I will vote to confirm:
I decided to do a more empirical test of the legal ability of AI. Specifically, I downloaded summaries of all Supreme Court cases decided so far this Term, put them into Claude 3 Opus (Claude’s best version), and asked a few follow-up questions. (Although I used Claude in this work, one can probably get similar results with GPT-4.)
The results were foreign. Claude is fully capable of serving as a High Court Judge at this time. When used as a law clerk, Claude is as easily intelligent and precise as a human clerk, while being superhuman.
Let’s start with the simple thing that I asked Claude to do: judge cases in the Supreme Court. Claude always decides cases correctly. When it gets a case “wrong”—that is, it decides it differently from the way the Supreme Court decided it—its decision is consistently reasonable…

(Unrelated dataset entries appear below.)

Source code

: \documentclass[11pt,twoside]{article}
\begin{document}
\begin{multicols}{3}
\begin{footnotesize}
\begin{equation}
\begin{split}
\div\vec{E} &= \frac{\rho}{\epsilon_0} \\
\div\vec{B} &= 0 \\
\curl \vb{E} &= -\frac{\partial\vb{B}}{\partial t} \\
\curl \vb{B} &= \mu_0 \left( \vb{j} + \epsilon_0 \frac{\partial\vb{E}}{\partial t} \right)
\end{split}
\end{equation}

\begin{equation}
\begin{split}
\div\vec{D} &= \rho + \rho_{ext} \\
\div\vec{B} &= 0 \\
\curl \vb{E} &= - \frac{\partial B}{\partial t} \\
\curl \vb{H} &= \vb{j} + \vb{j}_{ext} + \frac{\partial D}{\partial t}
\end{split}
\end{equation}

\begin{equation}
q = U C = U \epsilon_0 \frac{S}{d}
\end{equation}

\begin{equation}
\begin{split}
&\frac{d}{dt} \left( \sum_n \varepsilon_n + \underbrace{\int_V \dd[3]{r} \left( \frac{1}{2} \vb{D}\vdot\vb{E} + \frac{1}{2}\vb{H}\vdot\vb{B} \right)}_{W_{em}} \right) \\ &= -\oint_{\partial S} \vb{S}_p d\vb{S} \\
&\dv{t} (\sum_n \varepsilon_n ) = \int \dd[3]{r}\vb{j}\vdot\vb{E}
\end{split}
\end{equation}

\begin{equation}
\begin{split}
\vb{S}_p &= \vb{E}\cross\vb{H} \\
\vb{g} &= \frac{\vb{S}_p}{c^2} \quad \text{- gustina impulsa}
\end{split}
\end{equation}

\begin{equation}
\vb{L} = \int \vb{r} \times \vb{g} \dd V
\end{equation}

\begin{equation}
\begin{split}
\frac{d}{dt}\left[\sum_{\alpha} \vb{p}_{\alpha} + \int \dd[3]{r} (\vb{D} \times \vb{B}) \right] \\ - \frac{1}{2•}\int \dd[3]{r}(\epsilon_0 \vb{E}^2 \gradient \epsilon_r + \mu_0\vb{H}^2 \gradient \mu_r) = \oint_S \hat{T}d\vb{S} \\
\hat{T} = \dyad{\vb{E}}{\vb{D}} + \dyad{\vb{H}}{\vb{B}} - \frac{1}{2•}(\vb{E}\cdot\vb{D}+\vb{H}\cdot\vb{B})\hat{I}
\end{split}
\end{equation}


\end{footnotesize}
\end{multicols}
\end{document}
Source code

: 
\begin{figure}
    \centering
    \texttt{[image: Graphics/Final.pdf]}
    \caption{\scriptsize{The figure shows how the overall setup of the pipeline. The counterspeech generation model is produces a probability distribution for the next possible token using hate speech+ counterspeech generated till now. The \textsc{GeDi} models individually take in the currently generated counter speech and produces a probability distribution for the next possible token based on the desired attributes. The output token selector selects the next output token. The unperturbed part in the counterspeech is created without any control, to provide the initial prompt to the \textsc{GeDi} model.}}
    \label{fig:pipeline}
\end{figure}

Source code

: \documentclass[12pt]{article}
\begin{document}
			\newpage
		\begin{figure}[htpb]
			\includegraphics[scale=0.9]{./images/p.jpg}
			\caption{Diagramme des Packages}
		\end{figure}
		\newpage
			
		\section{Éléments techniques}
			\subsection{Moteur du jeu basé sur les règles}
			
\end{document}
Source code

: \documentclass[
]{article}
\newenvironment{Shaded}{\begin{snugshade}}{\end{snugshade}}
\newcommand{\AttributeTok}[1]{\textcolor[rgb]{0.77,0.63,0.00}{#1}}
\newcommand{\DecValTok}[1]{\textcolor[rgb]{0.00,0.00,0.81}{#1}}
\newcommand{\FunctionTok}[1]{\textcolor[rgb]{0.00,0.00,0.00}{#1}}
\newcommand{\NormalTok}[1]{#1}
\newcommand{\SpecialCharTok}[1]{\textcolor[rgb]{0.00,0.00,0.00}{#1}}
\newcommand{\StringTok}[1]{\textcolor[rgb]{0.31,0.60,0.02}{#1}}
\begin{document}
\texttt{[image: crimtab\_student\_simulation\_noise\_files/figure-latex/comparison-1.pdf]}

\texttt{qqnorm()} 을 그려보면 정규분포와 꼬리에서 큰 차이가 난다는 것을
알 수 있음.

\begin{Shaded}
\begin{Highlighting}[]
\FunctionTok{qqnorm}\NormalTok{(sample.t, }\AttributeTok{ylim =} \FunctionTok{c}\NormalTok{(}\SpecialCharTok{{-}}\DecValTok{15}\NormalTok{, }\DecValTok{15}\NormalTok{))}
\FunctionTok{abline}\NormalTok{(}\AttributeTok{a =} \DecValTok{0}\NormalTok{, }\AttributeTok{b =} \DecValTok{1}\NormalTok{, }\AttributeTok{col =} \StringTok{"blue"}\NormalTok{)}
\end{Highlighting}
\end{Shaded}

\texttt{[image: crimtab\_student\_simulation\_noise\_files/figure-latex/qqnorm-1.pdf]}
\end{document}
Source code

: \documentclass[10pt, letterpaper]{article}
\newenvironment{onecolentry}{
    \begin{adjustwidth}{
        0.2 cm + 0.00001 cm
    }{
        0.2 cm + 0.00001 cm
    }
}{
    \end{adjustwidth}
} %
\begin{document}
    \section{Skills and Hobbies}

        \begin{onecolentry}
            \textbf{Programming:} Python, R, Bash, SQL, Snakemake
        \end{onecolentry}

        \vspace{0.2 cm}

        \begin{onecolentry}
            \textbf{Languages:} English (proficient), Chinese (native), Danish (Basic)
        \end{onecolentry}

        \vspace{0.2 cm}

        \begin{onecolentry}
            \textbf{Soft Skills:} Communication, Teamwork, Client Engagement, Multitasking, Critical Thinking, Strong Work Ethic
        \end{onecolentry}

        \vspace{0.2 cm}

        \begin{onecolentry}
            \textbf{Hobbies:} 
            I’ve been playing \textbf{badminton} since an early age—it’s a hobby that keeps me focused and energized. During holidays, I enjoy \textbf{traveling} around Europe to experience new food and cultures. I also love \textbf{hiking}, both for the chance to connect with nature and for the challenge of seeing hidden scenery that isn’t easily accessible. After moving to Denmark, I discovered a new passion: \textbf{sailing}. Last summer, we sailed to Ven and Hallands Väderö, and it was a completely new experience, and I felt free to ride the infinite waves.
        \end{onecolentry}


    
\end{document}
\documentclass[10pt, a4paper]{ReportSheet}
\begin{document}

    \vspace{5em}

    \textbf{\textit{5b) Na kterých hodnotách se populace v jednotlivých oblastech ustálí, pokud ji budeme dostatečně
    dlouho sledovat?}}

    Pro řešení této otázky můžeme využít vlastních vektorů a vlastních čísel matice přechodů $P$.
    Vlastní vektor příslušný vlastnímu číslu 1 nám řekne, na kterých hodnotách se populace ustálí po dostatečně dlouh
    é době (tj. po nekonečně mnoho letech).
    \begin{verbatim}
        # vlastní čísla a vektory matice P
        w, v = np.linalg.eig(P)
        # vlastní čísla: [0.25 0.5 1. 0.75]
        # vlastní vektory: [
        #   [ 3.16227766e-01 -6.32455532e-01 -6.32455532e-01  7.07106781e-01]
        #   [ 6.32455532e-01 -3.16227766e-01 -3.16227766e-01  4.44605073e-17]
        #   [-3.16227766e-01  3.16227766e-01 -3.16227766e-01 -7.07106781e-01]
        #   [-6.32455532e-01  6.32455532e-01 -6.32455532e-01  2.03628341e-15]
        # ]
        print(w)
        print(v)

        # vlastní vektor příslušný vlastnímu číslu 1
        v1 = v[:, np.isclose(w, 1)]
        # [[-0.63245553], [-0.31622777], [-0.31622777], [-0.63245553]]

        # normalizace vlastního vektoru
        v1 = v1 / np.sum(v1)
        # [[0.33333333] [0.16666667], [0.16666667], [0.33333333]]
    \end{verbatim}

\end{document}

Of the 37 benefit cases so far this time, Claude decided 27 in the same manner as the Supreme Court. In the other 10 (such as Campos-Chaves), I was more influenced by Claude’s analysis than by the Supreme Court. The few cases that Claude got “wrong” weren’t Claude’s fault, per se DeVillier v. Texaswhere the Court imposed a lesser sentence without deciding the question presented.
Although I’ve heard concerns that AI will be “awakened,” Claude moderated the study.